**TASK INPUT**
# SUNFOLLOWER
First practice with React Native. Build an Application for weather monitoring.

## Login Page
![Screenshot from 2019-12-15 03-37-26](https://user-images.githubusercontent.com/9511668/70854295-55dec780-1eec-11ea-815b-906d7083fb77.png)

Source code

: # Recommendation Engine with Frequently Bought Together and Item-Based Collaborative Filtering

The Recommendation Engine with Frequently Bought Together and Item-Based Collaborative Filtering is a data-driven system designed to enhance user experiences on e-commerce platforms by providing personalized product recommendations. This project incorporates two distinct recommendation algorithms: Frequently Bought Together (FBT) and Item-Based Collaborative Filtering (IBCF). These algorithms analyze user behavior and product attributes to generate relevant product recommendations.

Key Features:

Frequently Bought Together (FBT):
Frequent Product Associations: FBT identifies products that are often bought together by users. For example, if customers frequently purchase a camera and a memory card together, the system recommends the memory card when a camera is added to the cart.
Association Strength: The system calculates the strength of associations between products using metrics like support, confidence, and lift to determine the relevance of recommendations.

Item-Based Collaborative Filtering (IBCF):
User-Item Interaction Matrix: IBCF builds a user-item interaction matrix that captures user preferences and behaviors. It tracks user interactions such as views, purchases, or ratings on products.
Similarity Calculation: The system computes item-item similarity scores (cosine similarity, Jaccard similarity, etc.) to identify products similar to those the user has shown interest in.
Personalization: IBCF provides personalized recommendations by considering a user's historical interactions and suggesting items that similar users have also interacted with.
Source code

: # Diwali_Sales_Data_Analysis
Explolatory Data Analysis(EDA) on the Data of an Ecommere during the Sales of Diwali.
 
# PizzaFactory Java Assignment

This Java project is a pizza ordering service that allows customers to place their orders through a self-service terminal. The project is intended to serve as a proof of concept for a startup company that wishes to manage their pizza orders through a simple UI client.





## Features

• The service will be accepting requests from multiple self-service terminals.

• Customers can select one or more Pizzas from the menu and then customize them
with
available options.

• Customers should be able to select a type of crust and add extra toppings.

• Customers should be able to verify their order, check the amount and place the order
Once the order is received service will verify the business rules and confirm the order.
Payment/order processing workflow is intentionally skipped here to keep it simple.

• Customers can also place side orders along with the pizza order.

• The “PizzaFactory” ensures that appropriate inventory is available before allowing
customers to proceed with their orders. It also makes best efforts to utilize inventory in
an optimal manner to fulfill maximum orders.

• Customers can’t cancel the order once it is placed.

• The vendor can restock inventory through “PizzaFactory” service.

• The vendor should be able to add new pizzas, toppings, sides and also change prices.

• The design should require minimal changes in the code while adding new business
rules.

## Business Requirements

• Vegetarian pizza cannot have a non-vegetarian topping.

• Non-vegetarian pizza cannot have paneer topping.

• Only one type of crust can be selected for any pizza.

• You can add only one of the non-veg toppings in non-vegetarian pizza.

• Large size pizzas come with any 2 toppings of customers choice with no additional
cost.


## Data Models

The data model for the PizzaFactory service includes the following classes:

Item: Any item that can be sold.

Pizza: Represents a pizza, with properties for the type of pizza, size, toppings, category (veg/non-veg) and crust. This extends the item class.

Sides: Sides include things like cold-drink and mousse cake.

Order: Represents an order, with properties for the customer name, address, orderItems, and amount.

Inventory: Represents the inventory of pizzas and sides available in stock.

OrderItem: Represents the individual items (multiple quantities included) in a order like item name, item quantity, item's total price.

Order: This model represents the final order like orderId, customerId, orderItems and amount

**BRIEF**
Which lines of the listing contain the string "like"? Copy every one of them.

**SOLUTION TO THIS EXERCISE**
Association Strength: The system calculates the strength of associations between products using metrics like support, confidence, and lift to determine the relevance of recommendations.
Sides: Sides include things like cold-drink and mousse cake.
OrderItem: Represents the individual items (multiple quantities included) in a order like item name, item quantity, item's total price.
Order: This model represents the final order like orderId, customerId, orderItems and amount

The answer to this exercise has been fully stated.